* **EXERCISE DIRECTIONS**: The lines to output run from the first line of the entries below through the line containing "### -Description"; copy them exactly and leave out pictures.

== EXCERPTED RECORDS ==

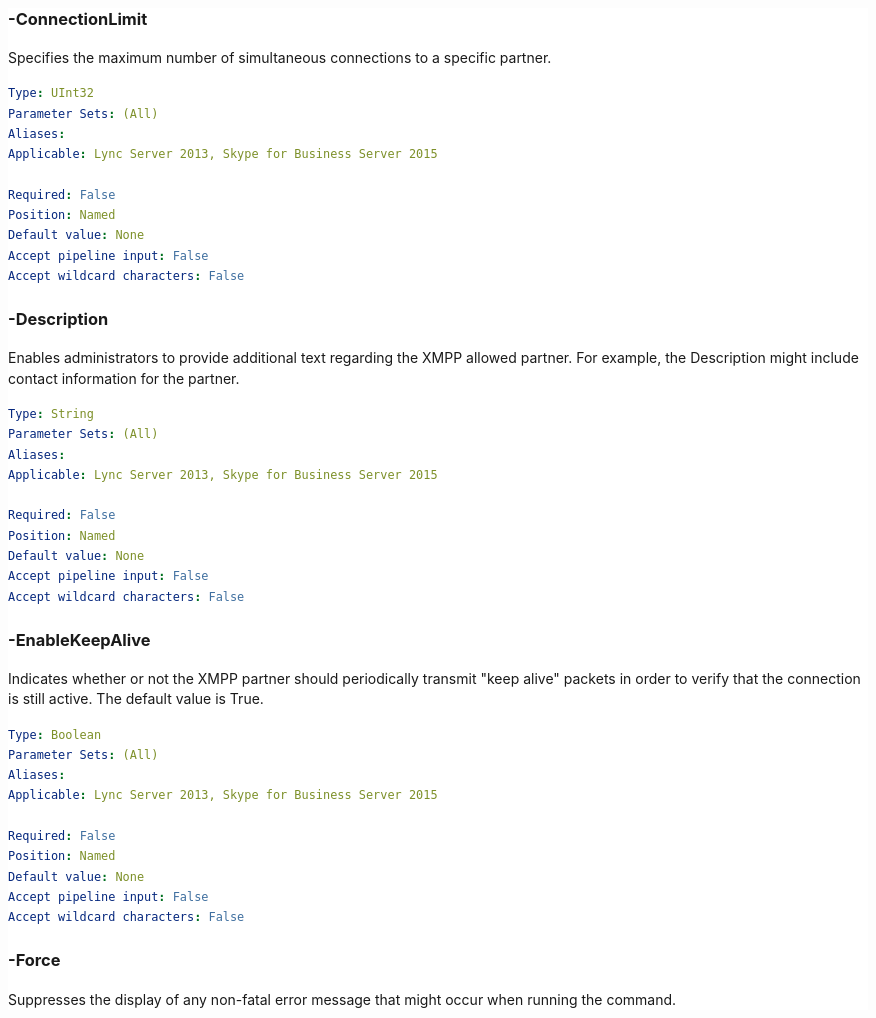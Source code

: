 ### -ConnectionLimit
Specifies the maximum number of simultaneous connections to a specific partner.

```yaml
Type: UInt32
Parameter Sets: (All)
Aliases: 
Applicable: Lync Server 2013, Skype for Business Server 2015

Required: False
Position: Named
Default value: None
Accept pipeline input: False
Accept wildcard characters: False
```

### -Description
Enables administrators to provide additional text regarding the XMPP allowed partner.
For example, the Description might include contact information for the partner.

```yaml
Type: String
Parameter Sets: (All)
Aliases: 
Applicable: Lync Server 2013, Skype for Business Server 2015

Required: False
Position: Named
Default value: None
Accept pipeline input: False
Accept wildcard characters: False
```

### -EnableKeepAlive
Indicates whether or not the XMPP partner should periodically transmit "keep alive" packets in order to verify that the connection is still active. The default value is True.

```yaml
Type: Boolean
Parameter Sets: (All)
Aliases: 
Applicable: Lync Server 2013, Skype for Business Server 2015

Required: False
Position: Named
Default value: None
Accept pipeline input: False
Accept wildcard characters: False
```

### -Force
Suppresses the display of any non-fatal error message that might occur when running the command.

===

* **OUTPUT**:
Source code

: ### -ConnectionLimit
Specifies the maximum number of simultaneous connections to a specific partner.

```yaml
Type: UInt32
Parameter Sets: (All)
Aliases: 
Applicable: Lync Server 2013, Skype for Business Server 2015

Required: False
Position: Named
Default value: None
Accept pipeline input: False
Accept wildcard characters: False
```

### -Description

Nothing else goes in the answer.